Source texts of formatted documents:
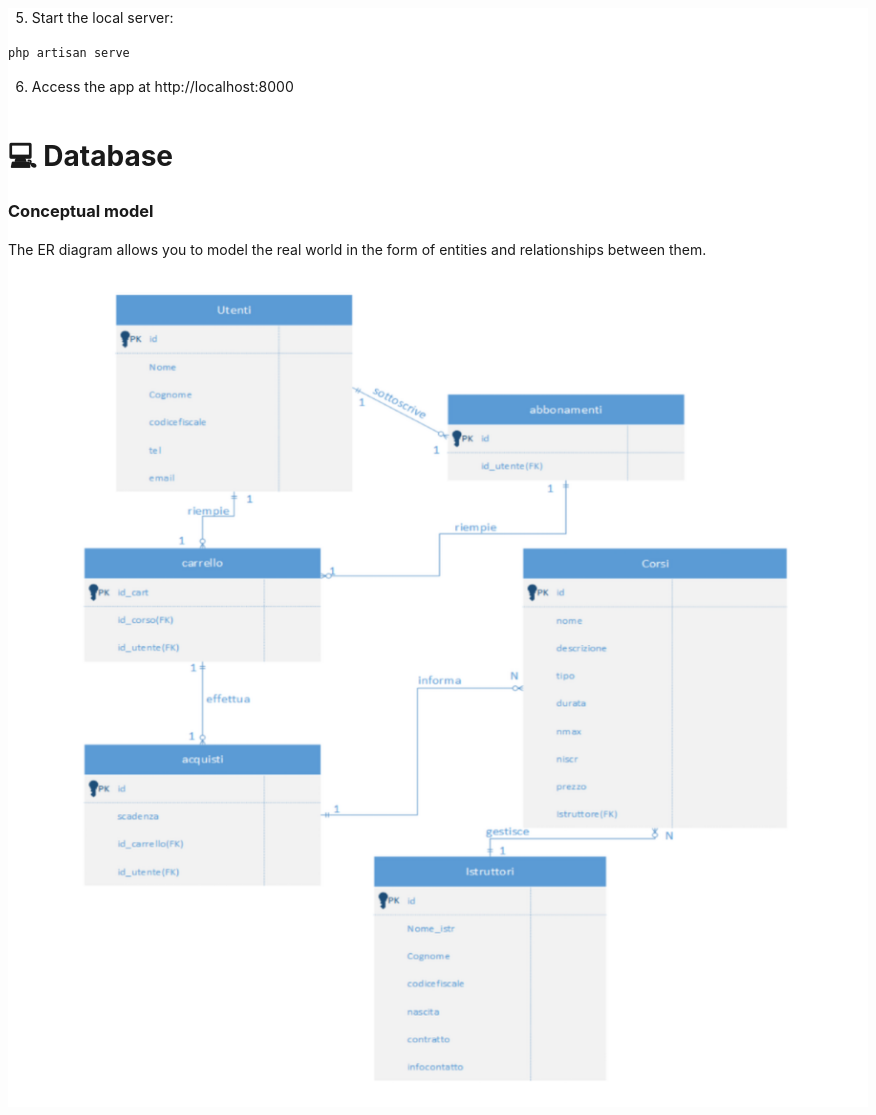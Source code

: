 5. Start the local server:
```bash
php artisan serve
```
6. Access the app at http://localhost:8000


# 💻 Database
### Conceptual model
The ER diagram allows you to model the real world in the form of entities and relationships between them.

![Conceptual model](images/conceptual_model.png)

Activity: The expected result is every line above containing the string "model".

Task output:
### Conceptual model
The ER diagram allows you to model the real world in the form of entities and relationships between them.
![Conceptual model](images/conceptual_model.png)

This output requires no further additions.